Ivax last month asked the judge in Los Angeles to rule that a Taxol-related patent held by ABI was invalid because it didn't cover anything new. Ivax has accused the drug's original marketer, Bristol-Myers Squibb Co., of using ABI to help delay generic competition on Taxol by listing the ABI patent in the U.S. Food and Drug Administration's patent registry.

Ivax started selling its copy of Taxol, a drug with annual sales of about $1.6 billion, in October 2000 after a ruling against Bristol-Myers and the court-ordered removal of American BioScience's patent from the FDA registry. ABI has contested the approval of Ivax's drug.

"What this means is that it's about 90% resolved but still not 100% resolved," said Steven Valiquette, an analyst at UBS Warburg who has a "strong buy" rating on Ivax. "There's still the possibility of an [ABI] appeal in California, and we don't yet know how D.C. court will rule."
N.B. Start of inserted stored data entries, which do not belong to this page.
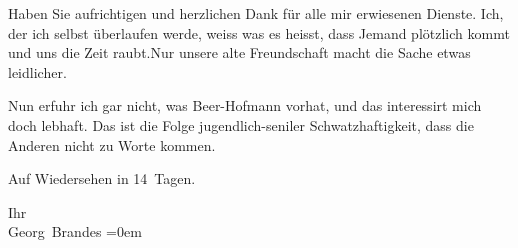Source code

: \pstart
           Haben Sie aufrichtigen und herzlichen Dank für alle mir erwiesenen Dienste. Ich, der
               ich selbst überlaufen werde, weiss {\pb}was es heisst, dass Jemand plötzlich kommt und uns die Zeit raubt.\hspace*{1.5em}Nur unsere alte Freundschaft macht die Sache etwas
               leidlicher.\pend
           
\pstart
           Nun erfuhr ich gar nicht, was Beer-Hofmann
               vorhat, und das interessirt mich doch lebhaft. Das ist die Folge jugendlich-seniler
               Schwatzhaftigkeit, dass die Anderen nicht zu Worte kommen.\pend
           
\pstart
           Auf Wiedersehen in 14 Tagen.\pend
           
\pstart
           Ihr{\\[\baselineskip]}\spacefill\mbox{Georg Brandes}\pend
           \leftskip=0em{}\endnumbering{}  \newcommand{\dateiname}{L01121}\newcommand{\titel}{Georg Brandes an Arthur Schnitzler, 17. 5. 1901}\newcommand{\editorInnen}{Martin Anton Müller und Gerd-Hermann Susen}
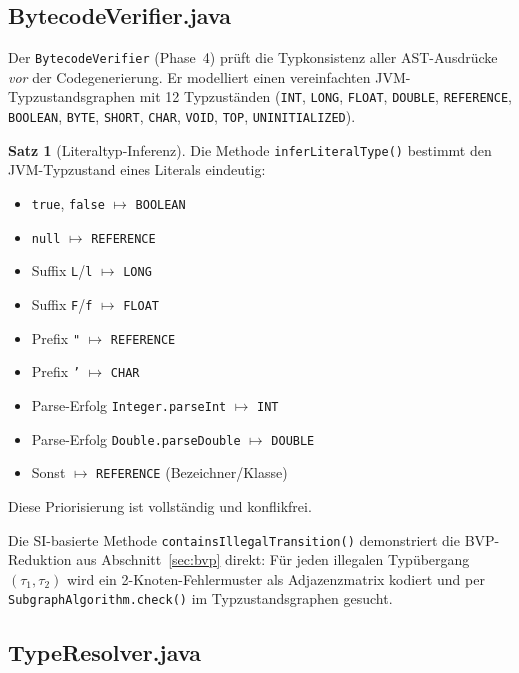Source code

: ﻿\documentclass[a4paper,12pt]{article}
\theoremstyle{definition}
\newtheorem{satz}{Satz}
\begin{document}
\subsection{BytecodeVerifier.java}

Der \texttt{BytecodeVerifier} (Phase~4) pr\"uft die
Typkonsistenz aller AST-Ausdr\"ucke \emph{vor} der
Codegenerierung.  Er modelliert einen vereinfachten
JVM-Typzustandsgraphen mit 12 Typzust\"anden
(\texttt{INT}, \texttt{LONG}, \texttt{FLOAT}, \texttt{DOUBLE},
\texttt{REFERENCE}, \texttt{BOOLEAN}, \texttt{BYTE},
\texttt{SHORT}, \texttt{CHAR}, \texttt{VOID},
\texttt{TOP}, \texttt{UNINITIALIZED}).

\begin{satz}[Literaltyp-Inferenz]
\label{satz:litinfer}
Die Methode \texttt{inferLiteralType()} bestimmt den
JVM-Typzustand eines Literals eindeutig:
\begin{itemize}
    \item \texttt{true}, \texttt{false} $\mapsto$ \texttt{BOOLEAN}
    \item \texttt{null} $\mapsto$ \texttt{REFERENCE}
    \item Suffix \texttt{L}/\texttt{l} $\mapsto$ \texttt{LONG}
    \item Suffix \texttt{F}/\texttt{f} $\mapsto$ \texttt{FLOAT}
    \item Prefix \texttt{"} $\mapsto$ \texttt{REFERENCE}
    \item Prefix \texttt{'} $\mapsto$ \texttt{CHAR}
    \item Parse-Erfolg \texttt{Integer.parseInt} $\mapsto$ \texttt{INT}
    \item Parse-Erfolg \texttt{Double.parseDouble} $\mapsto$ \texttt{DOUBLE}
    \item Sonst $\mapsto$ \texttt{REFERENCE} (Bezeichner/Klasse)
\end{itemize}
Diese Priorisierung ist vollst\"andig und konflikfrei.
\end{satz}

Die SI-basierte Methode \texttt{containsIllegalTransition()}
demonstriert die BVP-Reduktion aus Abschnitt~\ref{sec:bvp}
direkt: F\"ur jeden illegalen Typ\"ubergang $(\tau_1, \tau_2)$
wird ein 2-Knoten-Fehlermuster als Adjazenzmatrix kodiert
und per \texttt{SubgraphAlgorithm.check()} im
Typzustandsgraphen gesucht.

\subsection{TypeResolver.java}
\end{document}
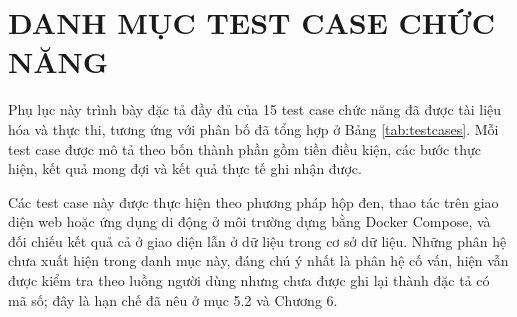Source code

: \documentclass[12pt,a4paper,oneside]{report}
\begin{document}
\chapter{DANH MỤC TEST CASE CHỨC NĂNG}

Phụ lục này trình bày đặc tả đầy đủ của 15 test case chức năng đã được tài liệu hóa và thực thi, tương ứng với phân bố đã tổng hợp ở Bảng \ref{tab:testcases}. Mỗi test case được mô tả theo bốn thành phần gồm tiền điều kiện, các bước thực hiện, kết quả mong đợi và kết quả thực tế ghi nhận được.

Các test case này được thực hiện theo phương pháp hộp đen, thao tác trên giao diện web hoặc ứng dụng di động ở môi trường dựng bằng Docker Compose, và đối chiếu kết quả cả ở giao diện lẫn ở dữ liệu trong cơ sở dữ liệu. Những phân hệ chưa xuất hiện trong danh mục này, đáng chú ý nhất là phân hệ cố vấn, hiện vẫn được kiểm tra theo luồng người dùng nhưng chưa được ghi lại thành đặc tả có mã số; đây là hạn chế đã nêu ở mục 5.2 và Chương 6.
\end{document}
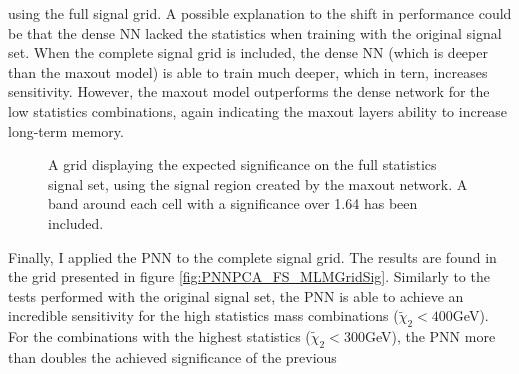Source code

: using the full signal grid. A possible explanation to the shift in performance could be that the dense \ac{NN} lacked the statistics when training 
with the original signal set. When the complete signal grid is included, the dense \ac{NN} (which is deeper than the maxout model) is able to train 
much deeper, which in tern, increases sensitivity. However, the maxout model outperforms the dense network for the low statistics combinations, again 
indicating the maxout layers ability to increase long-term memory.\\
\begin{figure}
    \caption{A grid displaying the expected significance on the full statistics signal set, using the signal region 
    created by the maxout network. A band around each cell with a significance over 1.64 has been included.}
    \label{fig:MaxOutPCA_FS_MLMGridSig}
\end{figure}
Finally, I applied the \ac{PNN} to the complete signal grid. The results are found in the grid presented in figure \ref{fig:PNNPCA_FS_MLMGridSig}.
Similarly to the tests performed with the original signal set, the \ac{PNN} is able to achieve an incredible sensitivity for the high statistics mass combinations
($\tilde{\chi}_2<400$GeV). For the combinations with the highest statistics ($\tilde{\chi}_2<300$GeV), the \ac{PNN} more than doubles the achieved significance of the previous 

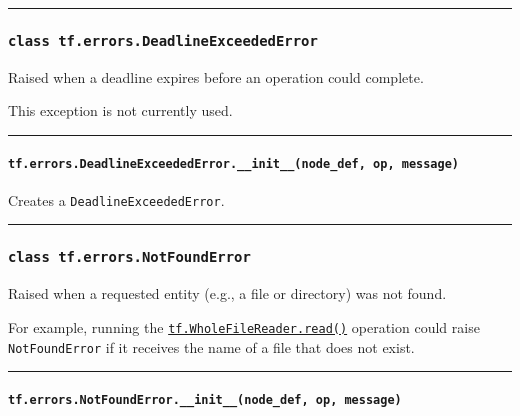 \begin{center}\rule{0.5\linewidth}{\linethickness}\end{center}

\subsubsection{\texorpdfstring{\texttt{class\ tf.errors.DeadlineExceededError}
}{class tf.errors.DeadlineExceededError }}\label{class-tf.errors.deadlineexceedederror}

Raised when a deadline expires before an operation could complete.

This exception is not currently used.

\begin{center}\rule{0.5\linewidth}{\linethickness}\end{center}

\paragraph{\texorpdfstring{\texttt{tf.errors.DeadlineExceededError.\_\_init\_\_(node\_def,\ op,\ message)}
}{tf.errors.DeadlineExceededError.\_\_init\_\_(node\_def, op, message) }}\label{tf.errors.deadlineexceedederror.ux5fux5finitux5fux5fnodeux5fdef-op-message}

Creates a \texttt{DeadlineExceededError}.

\begin{center}\rule{0.5\linewidth}{\linethickness}\end{center}

\subsubsection{\texorpdfstring{\texttt{class\ tf.errors.NotFoundError}
}{class tf.errors.NotFoundError }}\label{class-tf.errors.notfounderror}

Raised when a requested entity (e.g., a file or directory) was not
found.

For example, running the
\href{../../api_docs/python/io_ops.md\#WholeFileReader}{\texttt{tf.WholeFileReader.read()}}
operation could raise \texttt{NotFoundError} if it receives the name of
a file that does not exist.

\begin{center}\rule{0.5\linewidth}{\linethickness}\end{center}

\paragraph{\texorpdfstring{\texttt{tf.errors.NotFoundError.\_\_init\_\_(node\_def,\ op,\ message)}
}{tf.errors.NotFoundError.\_\_init\_\_(node\_def, op, message) }}\label{tf.errors.notfounderror.ux5fux5finitux5fux5fnodeux5fdef-op-message}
On Nov. 6, the U.S. Court of Appeals for the District of Columbia said the FDA erred in approving the generic, jeopardizing Ivax's right to sell the drug. Ivax separately has asked for reconsideration of that ruling.

Ivax announced the latest ruling in a statement. Shares of Miami-based Ivax rose 20 cents to $20.83 on the American Stock Exchange.

"The summary judgment [in California] helps Ivax, because if it had gone to a full court, Ivax's right to sell the drug may have been temporarily revoked while the court decided," said Valiquette, who said he doesn't own shares of Ivax.